** Opening Exercise data block **

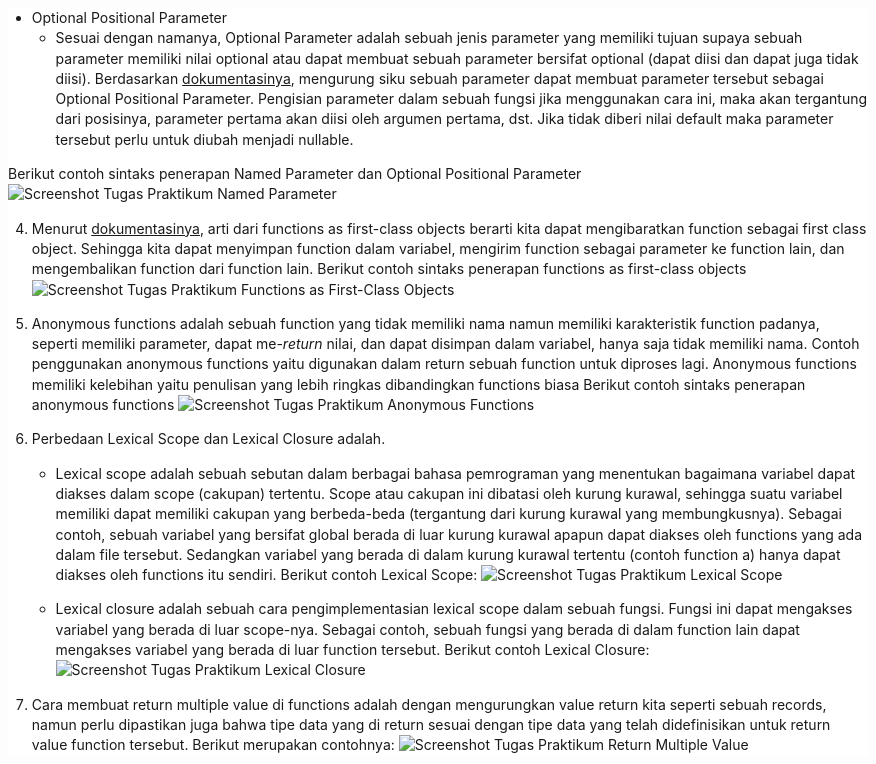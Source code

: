    - Optional Positional Parameter
     - Sesuai dengan namanya, Optional Parameter adalah sebuah jenis parameter yang memiliki tujuan supaya sebuah parameter memiliki nilai optional atau dapat membuat sebuah parameter bersifat optional (dapat diisi dan dapat juga tidak diisi). Berdasarkan [dokumentasinya](https://dart.dev/language/functions#optional-positional-parameters), mengurung siku sebuah parameter dapat membuat parameter tersebut sebagai Optional Positional Parameter. Pengisian parameter dalam sebuah fungsi jika menggunakan cara ini, maka akan tergantung dari posisinya, parameter pertama akan diisi oleh argumen pertama, dst. Jika tidak diberi nilai default maka parameter tersebut perlu untuk diubah menjadi nullable.

   Berikut contoh sintaks penerapan Named Parameter dan Optional Positional Parameter
  ![Screenshot Tugas Praktikum Named Parameter](docs/tugas-praktikum-1.png)

4. Menurut [dokumentasinya](https://dart.dev/language/functions#functions-as-first-class-objects), arti dari functions as first-class objects berarti kita dapat mengibaratkan function sebagai first class object. Sehingga kita dapat menyimpan function dalam variabel, mengirim function sebagai parameter ke function lain, dan mengembalikan function dari function lain. Berikut contoh sintaks penerapan functions as first-class objects
  ![Screenshot Tugas Praktikum Functions as First-Class Objects](docs/tugas-praktikum-2.png)

5. Anonymous functions adalah sebuah function yang tidak memiliki nama namun memiliki karakteristik function padanya, seperti memiliki parameter, dapat me-_return_ nilai, dan dapat disimpan dalam variabel, hanya saja tidak memiliki nama. Contoh penggunakan anonymous functions yaitu digunakan dalam return sebuah function untuk diproses lagi. Anonymous functions memiliki kelebihan yaitu penulisan yang lebih ringkas dibandingkan functions biasa Berikut contoh sintaks penerapan anonymous functions
  ![Screenshot Tugas Praktikum Anonymous Functions](docs/tugas-praktikum-6.png)

6. Perbedaan Lexical Scope dan Lexical Closure adalah.
   - Lexical scope adalah sebuah sebutan dalam berbagai bahasa pemrograman yang menentukan bagaimana variabel dapat diakses dalam scope (cakupan) tertentu. Scope atau cakupan ini dibatasi oleh kurung kurawal, sehingga suatu variabel memiliki dapat memiliki cakupan yang berbeda-beda (tergantung dari kurung kurawal yang membungkusnya). Sebagai contoh, sebuah variabel yang bersifat global berada di luar kurung kurawal apapun dapat diakses oleh functions yang ada dalam file tersebut. Sedangkan variabel yang berada di dalam kurung kurawal tertentu (contoh function a) hanya dapat diakses oleh functions itu sendiri.
   Berikut contoh Lexical Scope:
   ![Screenshot Tugas Praktikum Lexical Scope](docs/tugas-praktikum-3.png)
   
   - Lexical closure adalah sebuah cara pengimplementasian lexical scope dalam sebuah fungsi. Fungsi ini dapat mengakses variabel yang berada di luar scope-nya. Sebagai contoh, sebuah fungsi yang berada di dalam function lain dapat mengakses variabel yang berada di luar function tersebut.
   Berikut contoh Lexical Closure:
    ![Screenshot Tugas Praktikum Lexical Closure](docs/tugas-praktikum-4.png)
  
7. Cara membuat return multiple value di functions adalah dengan mengurungkan value return kita seperti sebuah records, namun perlu dipastikan juga bahwa tipe data yang di return sesuai dengan tipe data yang telah didefinisikan untuk return value function tersebut. Berikut merupakan contohnya:
   ![Screenshot Tugas Praktikum Return Multiple Value](docs/tugas-praktikum-5.png)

** Closing Exercise data block **

**Work instructions**
Copy the records above exactly, leaving out every picture.

**Result for this exercise**
Source code

:    - Optional Positional Parameter
     - Sesuai dengan namanya, Optional Parameter adalah sebuah jenis parameter yang memiliki tujuan supaya sebuah parameter memiliki nilai optional atau dapat membuat sebuah parameter bersifat optional (dapat diisi dan dapat juga tidak diisi). Berdasarkan [dokumentasinya](https://dart.dev/language/functions#optional-positional-parameters), mengurung siku sebuah parameter dapat membuat parameter tersebut sebagai Optional Positional Parameter. Pengisian parameter dalam sebuah fungsi jika menggunakan cara ini, maka akan tergantung dari posisinya, parameter pertama akan diisi oleh argumen pertama, dst. Jika tidak diberi nilai default maka parameter tersebut perlu untuk diubah menjadi nullable.

   Berikut contoh sintaks penerapan Named Parameter dan Optional Positional Parameter
  ![Screenshot Tugas Praktikum Named Parameter](docs/tugas-praktikum-1.png)

4. Menurut [dokumentasinya](https://dart.dev/language/functions#functions-as-first-class-objects), arti dari functions as first-class objects berarti kita dapat mengibaratkan function sebagai first class object. Sehingga kita dapat menyimpan function dalam variabel, mengirim function sebagai parameter ke function lain, dan mengembalikan function dari function lain. Berikut contoh sintaks penerapan functions as first-class objects
  ![Screenshot Tugas Praktikum Functions as First-Class Objects](docs/tugas-praktikum-2.png)

5. Anonymous functions adalah sebuah function yang tidak memiliki nama namun memiliki karakteristik function padanya, seperti memiliki parameter, dapat me-_return_ nilai, dan dapat disimpan dalam variabel, hanya saja tidak memiliki nama. Contoh penggunakan anonymous functions yaitu digunakan dalam return sebuah function untuk diproses lagi. Anonymous functions memiliki kelebihan yaitu penulisan yang lebih ringkas dibandingkan functions biasa Berikut contoh sintaks penerapan anonymous functions
  ![Screenshot Tugas Praktikum Anonymous Functions](docs/tugas-praktikum-6.png)

6. Perbedaan Lexical Scope dan Lexical Closure adalah.
   - Lexical scope adalah sebuah sebutan dalam berbagai bahasa pemrograman yang menentukan bagaimana variabel dapat diakses dalam scope (cakupan) tertentu. Scope atau cakupan ini dibatasi oleh kurung kurawal, sehingga suatu variabel memiliki dapat memiliki cakupan yang berbeda-beda (tergantung dari kurung kurawal yang membungkusnya). Sebagai contoh, sebuah variabel yang bersifat global berada di luar kurung kurawal apapun dapat diakses oleh functions yang ada dalam file tersebut. Sedangkan variabel yang berada di dalam kurung kurawal tertentu (contoh function a) hanya dapat diakses oleh functions itu sendiri.
   Berikut contoh Lexical Scope:
   ![Screenshot Tugas Praktikum Lexical Scope](docs/tugas-praktikum-3.png)
   
   - Lexical closure adalah sebuah cara pengimplementasian lexical scope dalam sebuah fungsi. Fungsi ini dapat mengakses variabel yang berada di luar scope-nya. Sebagai contoh, sebuah fungsi yang berada di dalam function lain dapat mengakses variabel yang berada di luar function tersebut.
   Berikut contoh Lexical Closure:
    ![Screenshot Tugas Praktikum Lexical Closure](docs/tugas-praktikum-4.png)
  
7. Cara membuat return multiple value di functions adalah dengan mengurungkan value return kita seperti sebuah records, namun perlu dipastikan juga bahwa tipe data yang di return sesuai dengan tipe data yang telah didefinisikan untuk return value function tersebut. Berikut merupakan contohnya:
   ![Screenshot Tugas Praktikum Return Multiple Value](docs/tugas-praktikum-5.png)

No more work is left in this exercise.